Data:
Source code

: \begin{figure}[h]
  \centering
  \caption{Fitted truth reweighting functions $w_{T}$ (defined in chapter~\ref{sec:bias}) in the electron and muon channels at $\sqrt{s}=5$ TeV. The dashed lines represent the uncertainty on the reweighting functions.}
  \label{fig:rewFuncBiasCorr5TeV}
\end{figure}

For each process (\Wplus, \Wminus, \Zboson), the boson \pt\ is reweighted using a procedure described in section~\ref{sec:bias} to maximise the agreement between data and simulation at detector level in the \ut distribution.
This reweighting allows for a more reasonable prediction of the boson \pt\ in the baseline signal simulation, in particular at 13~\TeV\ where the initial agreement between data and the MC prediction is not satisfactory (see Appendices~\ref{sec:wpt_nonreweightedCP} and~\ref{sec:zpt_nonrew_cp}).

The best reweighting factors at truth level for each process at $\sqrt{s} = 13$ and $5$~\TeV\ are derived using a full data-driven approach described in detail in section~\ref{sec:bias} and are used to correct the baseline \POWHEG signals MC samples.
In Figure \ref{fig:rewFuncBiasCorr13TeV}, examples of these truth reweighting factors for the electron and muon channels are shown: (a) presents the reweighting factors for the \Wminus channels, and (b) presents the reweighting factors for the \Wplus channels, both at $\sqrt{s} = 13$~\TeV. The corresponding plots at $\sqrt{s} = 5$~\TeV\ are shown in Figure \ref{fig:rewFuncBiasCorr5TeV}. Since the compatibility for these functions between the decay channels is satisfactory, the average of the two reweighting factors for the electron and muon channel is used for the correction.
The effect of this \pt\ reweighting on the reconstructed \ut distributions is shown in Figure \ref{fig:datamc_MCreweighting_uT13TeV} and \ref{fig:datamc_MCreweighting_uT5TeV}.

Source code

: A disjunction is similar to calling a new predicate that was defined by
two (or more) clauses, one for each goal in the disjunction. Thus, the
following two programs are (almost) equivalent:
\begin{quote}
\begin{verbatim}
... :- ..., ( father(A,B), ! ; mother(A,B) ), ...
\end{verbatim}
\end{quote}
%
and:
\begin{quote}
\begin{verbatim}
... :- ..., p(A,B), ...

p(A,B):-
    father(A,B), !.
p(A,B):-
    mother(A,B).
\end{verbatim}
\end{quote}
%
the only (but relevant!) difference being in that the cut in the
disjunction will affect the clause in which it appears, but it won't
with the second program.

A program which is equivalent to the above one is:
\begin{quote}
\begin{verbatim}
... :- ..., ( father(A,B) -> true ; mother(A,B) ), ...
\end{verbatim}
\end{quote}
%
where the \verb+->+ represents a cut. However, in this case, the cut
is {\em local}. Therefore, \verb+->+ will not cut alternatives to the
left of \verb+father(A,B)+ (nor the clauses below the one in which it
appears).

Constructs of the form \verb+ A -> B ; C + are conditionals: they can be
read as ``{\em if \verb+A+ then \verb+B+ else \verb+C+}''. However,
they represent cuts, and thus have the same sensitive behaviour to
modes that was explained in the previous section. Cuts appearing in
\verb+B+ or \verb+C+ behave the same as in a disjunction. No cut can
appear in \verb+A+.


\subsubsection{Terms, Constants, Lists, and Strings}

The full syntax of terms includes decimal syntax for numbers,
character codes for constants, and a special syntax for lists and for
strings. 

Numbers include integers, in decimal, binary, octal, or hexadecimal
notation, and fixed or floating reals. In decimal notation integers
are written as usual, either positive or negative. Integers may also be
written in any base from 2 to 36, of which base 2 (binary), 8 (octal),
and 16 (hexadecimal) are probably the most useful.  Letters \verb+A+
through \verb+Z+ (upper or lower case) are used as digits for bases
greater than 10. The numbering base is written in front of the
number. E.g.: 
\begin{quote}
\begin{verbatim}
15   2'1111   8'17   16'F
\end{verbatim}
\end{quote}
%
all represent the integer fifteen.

Your task: Write out exactly the final stretch of the records: the line containing "disjunction will affect" and every line after it, through the last, and nothing else.

Response below:
disjunction will affect the clause in which it appears, but it won't
with the second program.

A program which is equivalent to the above one is:
\begin{quote}
\begin{verbatim}
... :- ..., ( father(A,B) -> true ; mother(A,B) ), ...
\end{verbatim}
\end{quote}
%
where the \verb+->+ represents a cut. However, in this case, the cut
is {\em local}. Therefore, \verb+->+ will not cut alternatives to the
left of \verb+father(A,B)+ (nor the clauses below the one in which it
appears).

Constructs of the form \verb+ A -> B ; C + are conditionals: they can be
read as ``{\em if \verb+A+ then \verb+B+ else \verb+C+}''. However,
they represent cuts, and thus have the same sensitive behaviour to
modes that was explained in the previous section. Cuts appearing in
\verb+B+ or \verb+C+ behave the same as in a disjunction. No cut can
appear in \verb+A+.


\subsubsection{Terms, Constants, Lists, and Strings}

The full syntax of terms includes decimal syntax for numbers,
character codes for constants, and a special syntax for lists and for
strings. 

Numbers include integers, in decimal, binary, octal, or hexadecimal
notation, and fixed or floating reals. In decimal notation integers
are written as usual, either positive or negative. Integers may also be
written in any base from 2 to 36, of which base 2 (binary), 8 (octal),
and 16 (hexadecimal) are probably the most useful.  Letters \verb+A+
through \verb+Z+ (upper or lower case) are used as digits for bases
greater than 10. The numbering base is written in front of the
number. E.g.: 
\begin{quote}
\begin{verbatim}
15   2'1111   8'17   16'F
\end{verbatim}
\end{quote}
%
all represent the integer fifteen.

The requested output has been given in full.